Photo of Murray WattMurray Watt (Queensland, Australian Labor Party, Shadow Minister for Northern Australia) Share this | Hansard source

I move:

That the Senate take note of the answer given by the Minister for Agriculture (Senator McKenzie) to a question without notice asked by Senator Green today.

It's the last week of parliament, and what do you know? It's another bad week for the National Party. Over the course of these last six months, since the last federal election, we've had the National Party, the junior partner in the government, who should have been triumphant after their victory in May, just gradually go down in this spiral with issue after issue after issue concerning their actual base in rural and regional Australia, particularly when it comes to farmers and farming communities. We've seen it on the drought. We've seen, over the course of estimates and other proceedings, it exposed—that all of the work that the National Party claims to be performing in the interests of farmers and farming communities to provide money to combat the drought is all just built on massive fibs and misrepresentations. We've seen it on the dairy as well, and of course we see it in the ongoing leadership rumblings, usually surrounding Senator Canavan and other Queensland Nationals.

We've seen it again today with a series of questions asked by Senator Green of Minister McKenzie about the government's extremely poor performance on the dairy code of conduct. As we have said here on a number of occasions, if you can't get the National Party to care about dairy farmers in Queensland, in Victoria, in New South Wales and in other states, what can you get the National Party to do? They are letting down their core voters, their core constituents in the form of dairy farmers and farming communities generally. What we've exposed over the last few months—and I recognise the efforts of Senator Hanson and Senator Roberts on this matter as well—is that the National Party has profoundly let down dairy farmers across Australia. They've finally made promises, under sufferance, to introduce a dairy code of conduct, but we're still waiting. We're into the final week of this parliamentary sitting, and there is still no sign of this dairy code of conduct. You look under every rock, looking for the National Party's dairy code of conduct, and it's still missing. And, yet again, we see here today, that there's no sign of this code of conduct being delivered any time soon to save the dairy farmers that the National Party says they exist to represent.

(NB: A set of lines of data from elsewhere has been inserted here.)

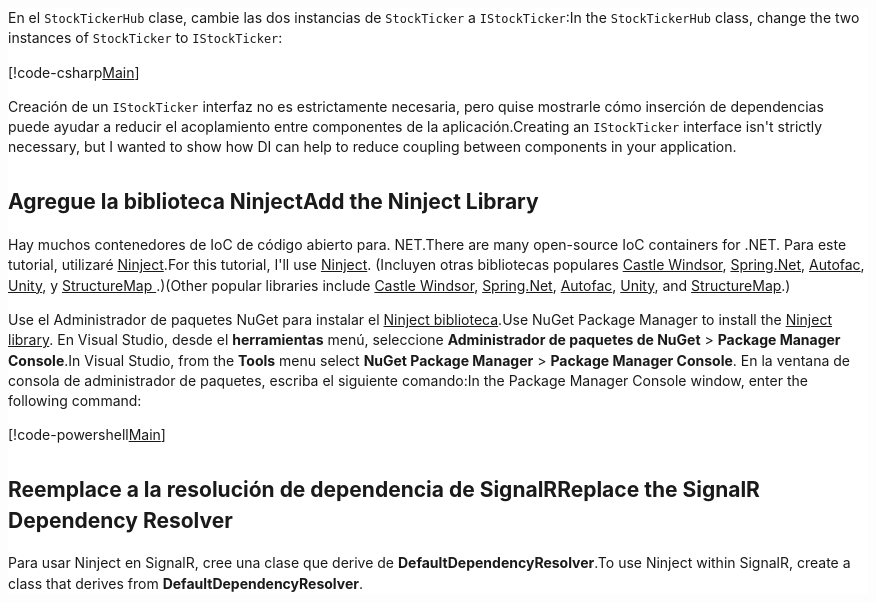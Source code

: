 <span data-ttu-id="8c46b-182">En el `StockTickerHub` clase, cambie las dos instancias de `StockTicker` a `IStockTicker`:</span><span class="sxs-lookup"><span data-stu-id="8c46b-182">In the `StockTickerHub` class, change the two instances of `StockTicker` to `IStockTicker`:</span></span>

[!code-csharp[Main](dependency-injection/samples/sample12.cs?highlight=4,6)]

<span data-ttu-id="8c46b-183">Creación de un `IStockTicker` interfaz no es estrictamente necesaria, pero quise mostrarle cómo inserción de dependencias puede ayudar a reducir el acoplamiento entre componentes de la aplicación.</span><span class="sxs-lookup"><span data-stu-id="8c46b-183">Creating an `IStockTicker` interface isn't strictly necessary, but I wanted to show how DI can help to reduce coupling between components in your application.</span></span>

## <a name="add-the-ninject-library"></a><span data-ttu-id="8c46b-184">Agregue la biblioteca Ninject</span><span class="sxs-lookup"><span data-stu-id="8c46b-184">Add the Ninject Library</span></span>

<span data-ttu-id="8c46b-185">Hay muchos contenedores de IoC de código abierto para. NET.</span><span class="sxs-lookup"><span data-stu-id="8c46b-185">There are many open-source IoC containers for .NET.</span></span> <span data-ttu-id="8c46b-186">Para este tutorial, utilizaré [Ninject](http://www.ninject.org/).</span><span class="sxs-lookup"><span data-stu-id="8c46b-186">For this tutorial, I'll use [Ninject](http://www.ninject.org/).</span></span> <span data-ttu-id="8c46b-187">(Incluyen otras bibliotecas populares [Castle Windsor](http://www.castleproject.org/), [Spring.Net](http://www.springframework.net/), [Autofac](https://code.google.com/p/autofac/), [Unity](https://github.com/unitycontainer/unity), y [StructureMap ](http://docs.structuremap.net).)</span><span class="sxs-lookup"><span data-stu-id="8c46b-187">(Other popular libraries include [Castle Windsor](http://www.castleproject.org/), [Spring.Net](http://www.springframework.net/), [Autofac](https://code.google.com/p/autofac/), [Unity](https://github.com/unitycontainer/unity), and [StructureMap](http://docs.structuremap.net).)</span></span>

<span data-ttu-id="8c46b-188">Use el Administrador de paquetes NuGet para instalar el [Ninject biblioteca](https://nuget.org/packages/Ninject/3.0.1.10).</span><span class="sxs-lookup"><span data-stu-id="8c46b-188">Use NuGet Package Manager to install the [Ninject library](https://nuget.org/packages/Ninject/3.0.1.10).</span></span> <span data-ttu-id="8c46b-189">En Visual Studio, desde el **herramientas** menú, seleccione **Administrador de paquetes de NuGet** > **Package Manager Console**.</span><span class="sxs-lookup"><span data-stu-id="8c46b-189">In Visual Studio, from the **Tools** menu select **NuGet Package Manager** > **Package Manager Console**.</span></span> <span data-ttu-id="8c46b-190">En la ventana de consola de administrador de paquetes, escriba el siguiente comando:</span><span class="sxs-lookup"><span data-stu-id="8c46b-190">In the Package Manager Console window, enter the following command:</span></span>

[!code-powershell[Main](dependency-injection/samples/sample13.ps1)]

## <a name="replace-the-signalr-dependency-resolver"></a><span data-ttu-id="8c46b-191">Reemplace a la resolución de dependencia de SignalR</span><span class="sxs-lookup"><span data-stu-id="8c46b-191">Replace the SignalR Dependency Resolver</span></span>

<span data-ttu-id="8c46b-192">Para usar Ninject en SignalR, cree una clase que derive de **DefaultDependencyResolver**.</span><span class="sxs-lookup"><span data-stu-id="8c46b-192">To use Ninject within SignalR, create a class that derives from **DefaultDependencyResolver**.</span></span>
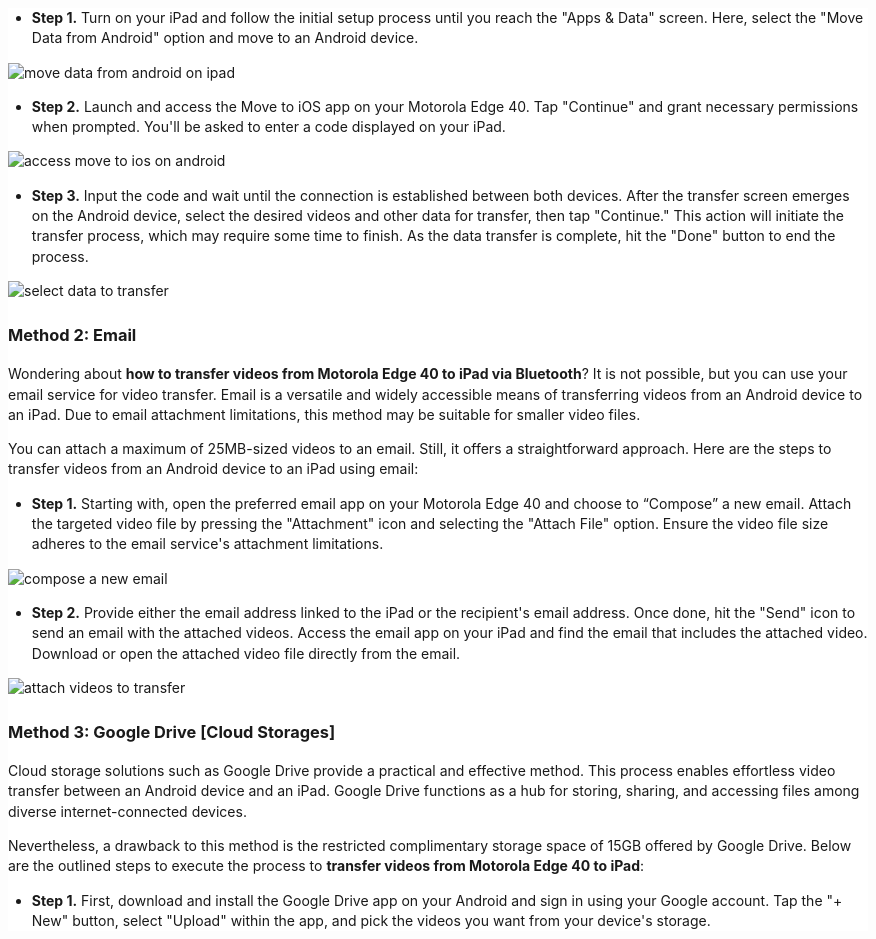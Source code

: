 - **Step 1.** Turn on your iPad and follow the initial setup process until you reach the "Apps & Data" screen. Here, select the "Move Data from Android" option and move to an Android device.

![move data from android on ipad](https://images.wondershare.com/drfone/article/2023/12/transfer-videos-from-android-to-ipad-2.jpg)

- **Step 2.** Launch and access the Move to iOS app on your Motorola Edge 40. Tap "Continue" and grant necessary permissions when prompted. You'll be asked to enter a code displayed on your iPad.

![access move to ios on android](https://images.wondershare.com/drfone/article/2023/12/transfer-videos-from-android-to-ipad-3.jpg)

- **Step 3.** Input the code and wait until the connection is established between both devices. After the transfer screen emerges on the Android device, select the desired videos and other data for transfer, then tap "Continue." This action will initiate the transfer process, which may require some time to finish. As the data transfer is complete, hit the "Done" button to end the process.

![select data to transfer](https://images.wondershare.com/drfone/article/2023/12/transfer-videos-from-android-to-ipad-4.jpg)

### Method 2: Email

Wondering about **how to transfer videos from Motorola Edge 40 to iPad via Bluetooth**? It is not possible, but you can use your email service for video transfer. Email is a versatile and widely accessible means of transferring videos from an Android device to an iPad. Due to email attachment limitations, this method may be suitable for smaller video files.

You can attach a maximum of 25MB-sized videos to an email. Still, it offers a straightforward approach. Here are the steps to transfer videos from an Android device to an iPad using email:

- **Step 1.** Starting with, open the preferred email app on your Motorola Edge 40 and choose to “Compose” a new email. Attach the targeted video file by pressing the "Attachment" icon and selecting the "Attach File" option. Ensure the video file size adheres to the email service's attachment limitations.

![compose a new email](https://images.wondershare.com/drfone/article/2023/12/transfer-videos-from-android-to-ipad-5.jpg)

- **Step 2.** Provide either the email address linked to the iPad or the recipient's email address. Once done, hit the "Send" icon to send an email with the attached videos. Access the email app on your iPad and find the email that includes the attached video. Download or open the attached video file directly from the email.

![attach videos to transfer](https://images.wondershare.com/drfone/article/2023/12/transfer-videos-from-android-to-ipad-6.jpg)

### Method 3: Google Drive \[Cloud Storages\]

Cloud storage solutions such as Google Drive provide a practical and effective method. This process enables effortless video transfer between an Android device and an iPad. Google Drive functions as a hub for storing, sharing, and accessing files among diverse internet-connected devices.

Nevertheless, a drawback to this method is the restricted complimentary storage space of 15GB offered by Google Drive. Below are the outlined steps to execute the process to **transfer videos from Motorola Edge 40 to iPad**:

- **Step 1.** First, download and install the Google Drive app on your Android and sign in using your Google account. Tap the "+ New" button, select "Upload" within the app, and pick the videos you want from your device's storage.
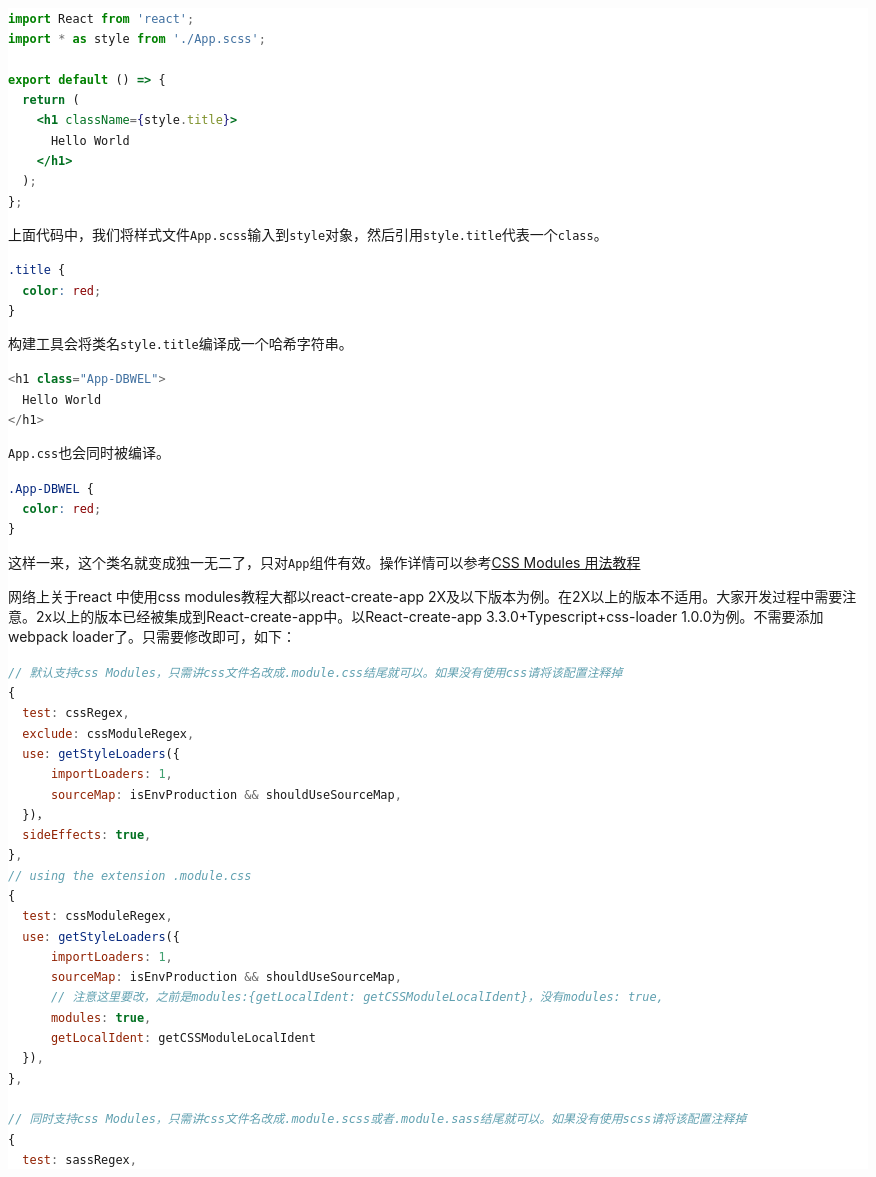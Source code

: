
 ```jsx
import React from 'react';
import * as style from './App.scss';

export default () => {
  return (
    <h1 className={style.title}>
      Hello World
    </h1>
  );
};
```

上面代码中，我们将样式文件`App.scss`输入到`style`对象，然后引用`style.title`代表一个`class`。

```css
.title {
  color: red;
} 
```

构建工具会将类名`style.title`编译成一个哈希字符串。

```csharp
<h1 class="App-DBWEL">
  Hello World
</h1>
```

`App.css`也会同时被编译。

```css
.App-DBWEL {
  color: red;
} 
```

这样一来，这个类名就变成独一无二了，只对`App`组件有效。操作详情可以参考[CSS Modules 用法教程](https://links.jianshu.com/go?to=http%3A%2F%2Fwww.ruanyifeng.com%2Fblog%2F2016%2F06%2Fcss_modules.html)

网络上关于react 中使用css modules教程大都以react-create-app 2X及以下版本为例。在2X以上的版本不适用。大家开发过程中需要注意。2x以上的版本已经被集成到React-create-app中。以React-create-app 3.3.0+Typescript+css-loader 1.0.0为例。不需要添加webpack loader了。只需要修改即可，如下：

```js
// 默认支持css Modules，只需讲css文件名改成.module.css结尾就可以。如果没有使用css请将该配置注释掉
{
  test: cssRegex,
  exclude: cssModuleRegex,
  use: getStyleLoaders({
      importLoaders: 1,
      sourceMap: isEnvProduction && shouldUseSourceMap,
  })，
  sideEffects: true,
},
// using the extension .module.css
{
  test: cssModuleRegex,
  use: getStyleLoaders({
      importLoaders: 1,
      sourceMap: isEnvProduction && shouldUseSourceMap,
      // 注意这里要改，之前是modules:{getLocalIdent: getCSSModuleLocalIdent}，没有modules: true,
      modules: true,
      getLocalIdent: getCSSModuleLocalIdent
  }),
},

// 同时支持css Modules，只需讲css文件名改成.module.scss或者.module.sass结尾就可以。如果没有使用scss请将该配置注释掉
{
  test: sassRegex,
```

The minister was given every opportunity today by Senator Green to tell us when this dairy code of conduct would actually come into effect, and, yet again, there are no answers, no promises and no time line. Dairy farmers, who are fast going to the wall, will have to just sit back and wait for this National Party to get its act together and come through on this dairy code of conduct.

In fact, things have got so bad that one of the National Party's own senators, Senator McDonald, has had to take matters into her own hands by writing to Coles' and Woolworths' chief executives, as well as to major milk processors, urging them to sign up to the proposed code of conduct and commit to paying fairer milk prices immediately. Senator McDonald wouldn't have to do that if Minister McKenzie were actually just doing her job and getting this dairy code of conduct provided and out there into the public. But because Minister McKenzie is unable to do this and has had to go and do deals with Senator Hanson to try to stave off leadership challenges in her own ranks, Senator McDonald has had to take matters into her own hands.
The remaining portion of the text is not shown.